The Only *Analog* Deep Learning Processors (And Why Bother?)

I led the creation what is still the largest analog integrated circuit in history. 440,000 analog transistors did the work of 30,000,000 digital transistor tensor processing core, providing an additional 10x Joules/Ops power win for the first deep learning microchips.

In 2010, this core was a plug-and-play substitute for the processing core in the first deep learning processors that we had created. The final report for DARPA is here.

The main innovation involved taking advantage of the fact that weights and activations in deep learning models can be represented by (quantized into) 8-bit numbers without causing any issues.

The noise we observed in our circuits, was about 128th of our 1.8V power supply, so we could essentially replace a 7-wire digital bus with a single wire carrying analog current. (In practice we used a differential pair – 2 wires – to represent our analog value more robustly.)

Dropping from 7 wires to 2 wires doesn’t seem like a big enough win to justify the effort of designing analog circuits? Furthermore, the win gets even slimmer if you have decided you can quantize your weights and activations down to 2 bits. In that case we simply replaced 2 digital wires with 2 analog wires! So why bother?

The real win (about 10x in ops per Joule) came from two things:

  1. You get to use fewer transistors in the multiply accumulate. Instead of a few thousand digital transistors needed to multiply two 8-bit numbers, we could use just 6 transistors. 500x fewer! A 2-bit multiply-accumulate would still require around 100 digital transistors. This is still a 16x win in transistor count for the analog version!
  2. Less intense switching provided significant additional advantage. On average our analog wires were not switching between 0 and 1, they were varying between intermediate current values.

    In the digital version, switching our wires from 1.8V to 0V and back again dissipates the majority of power in our processor. On any given digital wire, this happens about half of the times that the processor’s clock ticks.

    By contrast, in the analog version, because of the statistical distribution of weights and activations around 0, on average the currents in our analog wires did not change values nearly as much.

Would all of this still work in a modern 1nm semiconductor chips? One would have to try it to find out for certain, but it’s fairly likely to still work. If the noise floor in chips have not changed very significantly, then dropping the power supply from 1.8V to 0.5V would still provide us with 5 bits of analog resolution to represent weights and activations. 5-bits should still be adequate for today’s deep learning quantization.

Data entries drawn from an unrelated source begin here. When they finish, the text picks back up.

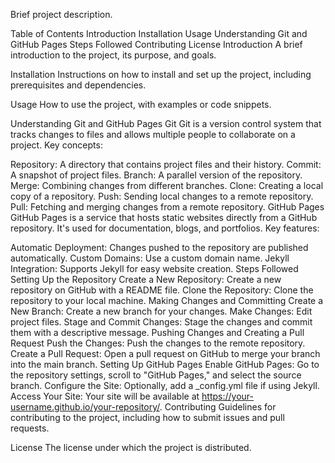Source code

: Brief project description.

Table of Contents
Introduction
Installation
Usage
Understanding Git and GitHub Pages
Steps Followed
Contributing
License
Introduction
A brief introduction to the project, its purpose, and goals.

Installation
Instructions on how to install and set up the project, including prerequisites and dependencies.

Usage
How to use the project, with examples or code snippets.

Understanding Git and GitHub Pages
Git
Git is a version control system that tracks changes to files and allows multiple people to collaborate on a project. Key concepts:

Repository: A directory that contains project files and their history.
Commit: A snapshot of project files.
Branch: A parallel version of the repository.
Merge: Combining changes from different branches.
Clone: Creating a local copy of a repository.
Push: Sending local changes to a remote repository.
Pull: Fetching and merging changes from a remote repository.
GitHub Pages
GitHub Pages is a service that hosts static websites directly from a GitHub repository. It's used for documentation, blogs, and portfolios. Key features:

Automatic Deployment: Changes pushed to the repository are published automatically.
Custom Domains: Use a custom domain name.
Jekyll Integration: Supports Jekyll for easy website creation.
Steps Followed
Setting Up the Repository
Create a New Repository:
Create a new repository on GitHub with a README file.
Clone the Repository:
Clone the repository to your local machine.
Making Changes and Committing
Create a New Branch:
Create a new branch for your changes.
Make Changes:
Edit project files.
Stage and Commit Changes:
Stage the changes and commit them with a descriptive message.
Pushing Changes and Creating a Pull Request
Push the Changes:
Push the changes to the remote repository.
Create a Pull Request:
Open a pull request on GitHub to merge your branch into the main branch.
Setting Up GitHub Pages
Enable GitHub Pages:
Go to the repository settings, scroll to "GitHub Pages," and select the source branch.
Configure the Site:
Optionally, add a _config.yml file if using Jekyll.
Access Your Site:
Your site will be available at https://your-username.github.io/your-repository/.
Contributing
Guidelines for contributing to the project, including how to submit issues and pull requests.

License
The license under which the project is distributed.
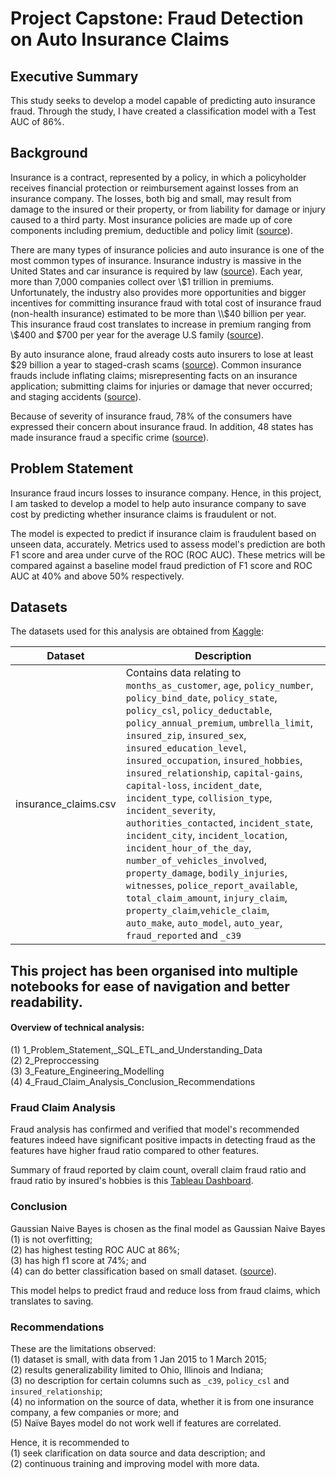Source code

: # Project Capstone: Fraud Detection on Auto Insurance Claims 

## Executive Summary
This study seeks to develop a model capable of predicting auto insurance fraud. Through the study, I have created a classification model with a Test AUC of 86%.


## Background

Insurance is a contract, represented by a policy, in which a policyholder receives financial protection or reimbursement against losses from an insurance company. The losses, both big and small, may result from damage to the insured or their property, or from liability for damage or injury caused to a third party. Most insurance policies are made up of core components including premium, deductible and policy limit ([source](https://www.investopedia.com/terms/i/insurance.asp)). 

There are many types of insurance policies and auto insurance is one of the most common types of insurance. Insurance industry is massive in the United States and car insurance is required by law ([source](https://www.investopedia.com/terms/i/insurance.asp)). Each year, more than 7,000 companies collect over \\$1 trillion in premiums. Unfortunately, the industry also provides more opportunities and bigger incentives for committing insurance fraud with total cost of insurance fraud (non-health insurance) estimated to be more than \\$40 billion per year. This insurance fraud cost translates to increase in premium ranging from \\$400 and \$700 per year for the average U.S family ([source](https://www.fbi.gov/stats-services/publications/insurance-fraud)).

By auto insurance alone, fraud already costs auto insurers to lose at least $29 billion a year to staged-crash scams ([source](https://www.fbi.gov/stats-services/publications/insurance-fraud)). Common insurance frauds include inflating claims; misrepresenting facts on an insurance application; submitting claims for injuries or damage that never occurred; and staging accidents ([source](https://www.iii.org/article/background-on-insurance-fraud)).

Because of severity of insurance fraud, 78% of the consumers have expressed their concern about insurance fraud. In addition, 48 states has made insurance fraud a specific crime ([source](https://insurancefraud.org/fraud-stats)).


## Problem Statement

Insurance fraud incurs losses to insurance company. Hence, in this project, I am tasked to develop a model to help auto insurance company to save cost by predicting whether insurance claims is fraudulent or not.

The model is expected to predict if insurance claim is fraudulent based on unseen data, accurately. Metrics used to assess model's prediction are both F1 score and area under curve of the ROC (ROC AUC). These metrics will be compared against a baseline model fraud prediction of F1 score and ROC AUC at 40% and above 50% respectively. 


## Datasets

The datasets used for this analysis are obtained from [Kaggle](https://www.kaggle.com/datasets/buntyshah/auto-insurance-claims-data):

| Dataset | Description |
|---|---|
| insurance_claims.csv | Contains data relating to `months_as_customer`, `age`, `policy_number`, `policy_bind_date`, `policy_state`, `policy_csl`, `policy_deductable`, `policy_annual_premium`, `umbrella_limit`, `insured_zip`, `insured_sex`, `insured_education_level`, `insured_occupation`, `insured_hobbies`, `insured_relationship`, `capital-gains`, `capital-loss`, `incident_date`, `incident_type`, `collision_type`, `incident_severity`, `authorities_contacted`, `incident_state`, `incident_city`, `incident_location`, `incident_hour_of_the_day`, `number_of_vehicles_involved`, `property_damage`, `bodily_injuries`, `witnesses`, `police_report_available`, `total_claim_amount`, `injury_claim`, `property_claim`,`vehicle_claim`, `auto_make`, `auto_model`, `auto_year`, `fraud_reported` and `_c39` |


## This project has been organised into multiple notebooks for ease of navigation and better readability.

#### Overview of technical analysis: 

(1) 1_Problem_Statement,_SQL_ETL_and_Understanding_Data <br>
(2) 2_Preproccessing <br>
(3) 3_Feature_Engineering_Modelling <br>
(4) 4_Fraud_Claim_Analysis_Conclusion_Recommendations

### Fraud Claim Analysis
Fraud analysis has confirmed and verified that model's recommended features indeed have significant positive impacts in detecting fraud as the features have higher fraud ratio compared to other features.

Summary of fraud reported by claim count, overall claim fraud ratio and fraud ratio by insured's hobbies is this [Tableau Dashboard](https://public.tableau.com/app/profile/gerald.chin/viz/fraud_detection_on_auto_insurance_claim/fraud_detection_on_auto_insurance_claim_overview_of_fraud).

### Conclusion
Gaussian Naive Bayes is chosen as the final model as Gaussian Naive Bayes <br>
(1) is not overfitting;   
(2) has highest testing ROC AUC at 86%;  
(3) has high f1 score at 74%; and <br>
(4) can do better classification based on small dataset. ([source](https://www.educba.com/naive-bayes-vs-logistic-regression)).

This model helps to predict fraud and reduce loss from fraud claims, which translates to saving.

### Recommendations
These are the limitations observed: <br>
(1) dataset is small, with data from 1 Jan 2015 to 1 March 2015; <br>
(2) results generalizability limited to Ohio, Illinois and Indiana; <br>
(3) no description for certain columns such as `_c39`, `policy_csl` and `insured_relationship`; <br>
(4) no information on the source of data, whether it is from one insurance company, a few companies or more; and <br>
(5) Naïve Bayes model do not work well if features are correlated.

Hence, it is recommended to <br>
(1) seek clarification on data source and data description; and <br>
(2) continuous training and improving model with more data. 
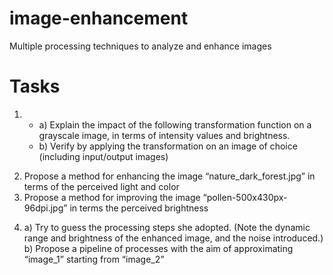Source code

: # image-enhancement
Multiple processing techniques to analyze and enhance images

# Tasks
1.
    * a) Explain the impact of the following transformation function on a grayscale image, in terms of intensity values and brightness.  
    * b) Verify by applying the transformation on an image of choice (including input/output images)  
2) Propose a method for enhancing the image “nature_dark_forest.jpg” in terms of the perceived light and color  
3) Propose a method for improving the image “pollen-500x430px-96dpi.jpg” in terms the perceived brightness  
4.
    a) Try to guess the processing steps she adopted. (Note the dynamic range and brightness of the enhanced image, and the noise introduced.)  
    b) Propose a pipeline of processes with the aim of approximating “image_1” starting from “image_2”  
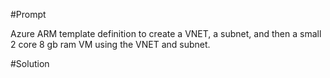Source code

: #Prompt

Azure ARM template definition to create a VNET, a subnet, and then a small 2 core 8 gb ram VM using the VNET and subnet.

#Solution

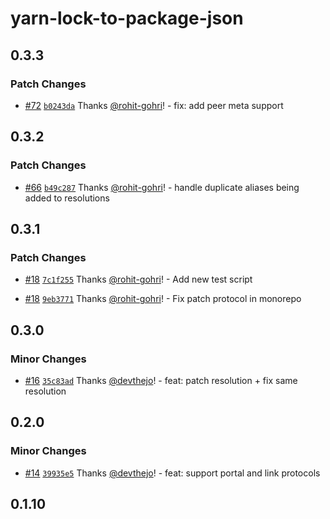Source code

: # yarn-lock-to-package-json

## 0.3.3

### Patch Changes

- [#72](https://github.com/rohit-gohri/yarn-lock-to-package-json/pull/72) [`b0243da`](https://github.com/rohit-gohri/yarn-lock-to-package-json/commit/b0243daf6856e98812cfb74da644f0cff2edc8b4) Thanks [@rohit-gohri](https://github.com/rohit-gohri)! - fix: add peer meta support

## 0.3.2

### Patch Changes

- [#66](https://github.com/rohit-gohri/yarn-lock-to-package-json/pull/66) [`b49c287`](https://github.com/rohit-gohri/yarn-lock-to-package-json/commit/b49c287d446dbe4f627ba9332d21d2f140bac59a) Thanks [@rohit-gohri](https://github.com/rohit-gohri)! - handle duplicate aliases being added to resolutions

## 0.3.1

### Patch Changes

- [#18](https://github.com/rohit-gohri/yarn-lock-to-package-json/pull/18) [`7c1f255`](https://github.com/rohit-gohri/yarn-lock-to-package-json/commit/7c1f2558f79d15589f6177f236e9f615e1790ce3) Thanks [@rohit-gohri](https://github.com/rohit-gohri)! - Add new test script

- [#18](https://github.com/rohit-gohri/yarn-lock-to-package-json/pull/18) [`9eb3771`](https://github.com/rohit-gohri/yarn-lock-to-package-json/commit/9eb3771b2502829915cfbd21f235e9b8a64ab88c) Thanks [@rohit-gohri](https://github.com/rohit-gohri)! - Fix patch protocol in monorepo

## 0.3.0

### Minor Changes

- [#16](https://github.com/rohit-gohri/yarn-lock-to-package-json/pull/16) [`35c83ad`](https://github.com/rohit-gohri/yarn-lock-to-package-json/commit/35c83ad49c41a46e8f39701b5268038d07f14e9e) Thanks [@devthejo](https://github.com/devthejo)! - feat: patch resolution + fix same resolution

## 0.2.0

### Minor Changes

- [#14](https://github.com/rohit-gohri/yarn-lock-to-package-json/pull/14) [`39935e5`](https://github.com/rohit-gohri/yarn-lock-to-package-json/commit/39935e55ceb89e6b22ba68f8b4322dd6f05032b5) Thanks [@devthejo](https://github.com/devthejo)! - feat: support portal and link protocols

## 0.1.10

In 2010, a small % of the world’s computing workloads involved deep learning. Today deep learning work loads are becoming a driver for global energy consumption. There is talk of deep learning compute consuming the equivalent of dozens of Manhattans. Even less than a 10x win matters even more today than it did then. In addition, we are increasingly interested in deep learning chips within our portable devices, where again a 5-10x could be the difference between an incredibly smart phone and a smart phone of only middling intelligence.